When I was a kid, I had a mate whose dad would rave about George Best, the greatest footballer on the planet, he claimed. He once played us a documentary showcasing Best’s talents (on and off the pitch). My abiding memory is not of Best bamboozling defenders or nightclubbing with glamorous women at his side, it’s of the song that sound-tracked the documentary: Belfast Boy by Don Fardon.
This catchy pop tune became so embedded in my head that whenever I have subsequently flown into George Best Belfast City Airport, I hear Fardon’s voice: “Georgie, Georgie, they call him the Belfast Boy...
..” Reaching the UK Singles Charts in 1970, that anthemic tune is stirring again today as I walk around east Belfast, where Best was born in 1946.

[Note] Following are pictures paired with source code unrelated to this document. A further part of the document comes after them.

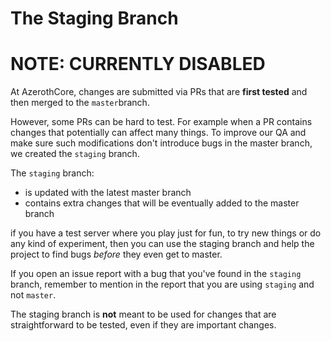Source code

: # The Staging Branch

# NOTE: CURRENTLY DISABLED

At AzerothCore, changes are submitted via PRs that are **first tested** and then merged to the `master`branch.

However, some PRs can be hard to test. For example when a PR contains changes that potentially can affect many things. To improve our QA and make sure such modifications don't introduce bugs in the master branch, we created the `staging` branch.

The `staging` branch:

- is updated with the latest master branch
- contains extra changes that will be eventually added to the master branch

if you have a test server where you play just for fun, to try new things or do any kind of experiment, then you can use the staging branch and help the project to find bugs _before_ they even get to master.

If you open an issue report with a bug that you've found in the `staging` branch, remember to mention in the report that you are using `staging` and not `master`.

The staging branch is **not** meant to be used for changes that are straightforward to be tested, even if they are important changes.
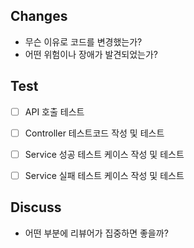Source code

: Changes
---
- 무슨 이유로 코드를 변경했는가?
- 어떤 위험이나 장애가 발견되었는가?


Test
---
- [ ] API 호출 테스트
- [ ] Controller 테스트코드 작성 및 테스트
- [ ] Service 성공 테스트 케이스 작성 및 테스트
- [ ] Service 실패 테스트 케이스 작성 및 테스트


Discuss
---
- 어떤 부분에 리뷰어가 집중하면 좋을까?

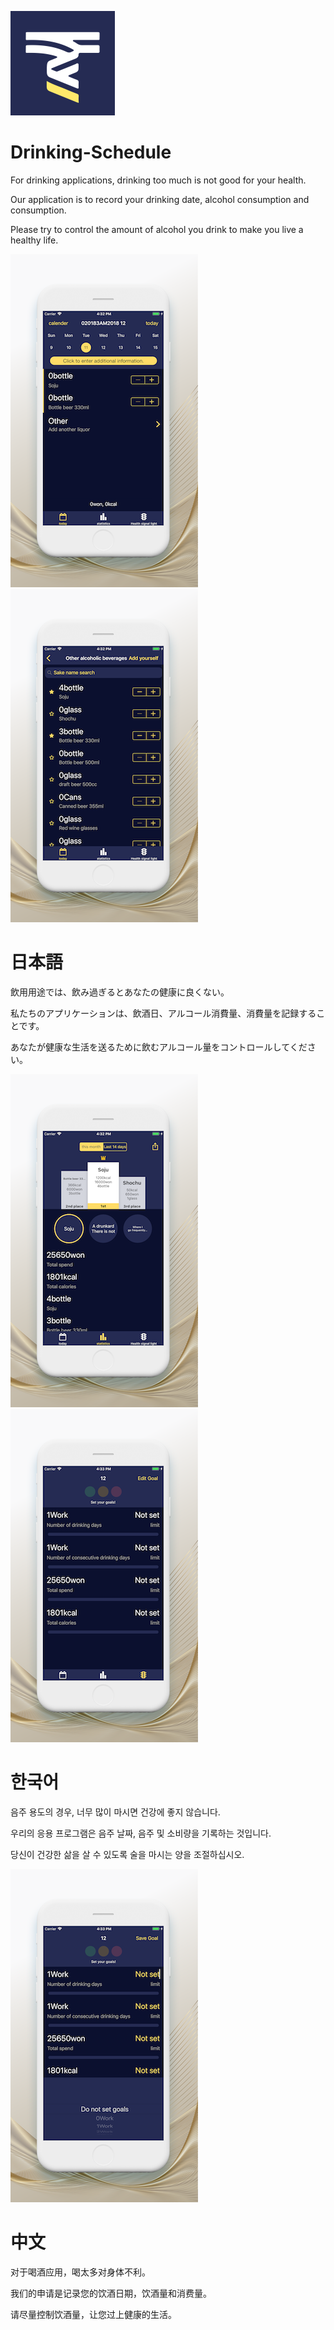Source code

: 
![image](https://github.com/ttvkenvin/Drinking-Schedule/blob/master/icon-83.5%402x.png)
# Drinking-Schedule
For drinking applications, drinking too much is not good for your health.

Our application is to record your drinking date, alcohol consumption and consumption.

Please try to control the amount of alcohol you drink to make you live a healthy life.

![image](https://github.com/ttvkenvin/Drinking-Schedule/blob/master/1.png)
![image](https://github.com/ttvkenvin/Drinking-Schedule/blob/master/2.png)

# 日本語
飲用用途では、飲み過ぎるとあなたの健康に良くない。

私たちのアプリケーションは、飲酒日、アルコール消費量、消費量を記録することです。

あなたが健康な生活を送るために飲むアルコール量をコントロールしてください。


![image](https://github.com/ttvkenvin/Drinking-Schedule/blob/master/3.png)
![image](https://github.com/ttvkenvin/Drinking-Schedule/blob/master/4.png)

# 한국어
음주 용도의 경우, 너무 많이 마시면 건강에 좋지 않습니다.

우리의 응용 프로그램은 음주 날짜, 음주 및 소비량을 기록하는 것입니다.

당신이 건강한 삶을 살 수 있도록 술을 마시는 양을 조절하십시오.


![image](https://github.com/ttvkenvin/Drinking-Schedule/blob/master/5.png)

# 中文
对于喝酒应用，喝太多对身体不利。

我们的申请是记录您的饮酒日期，饮酒量和消费量。

请尽量控制饮酒量，让您过上健康的生活。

His terraced childhood home, on the Cregagh Estate, is now a guesthouse, offering accommodation decorated with memorabilia. As well as Best family portraits and his old school reports, it displays handwritten letters that George sent home from across the Irish Sea, which he had crossed, aged 15, to join Manchester United, where he would go on to win a glut of trophies. You can discover Best’s former haunts on tours - either with an audio guide or a local expert.
Highlights include the Glentoran Oval, home of the football club that infamously rejected young George for being “too small and lightweight”, and WJ Desano, his favourite ice cream parlour. Established in 1938, it still delivers the goods, at 344 Newtownards Road - the main t.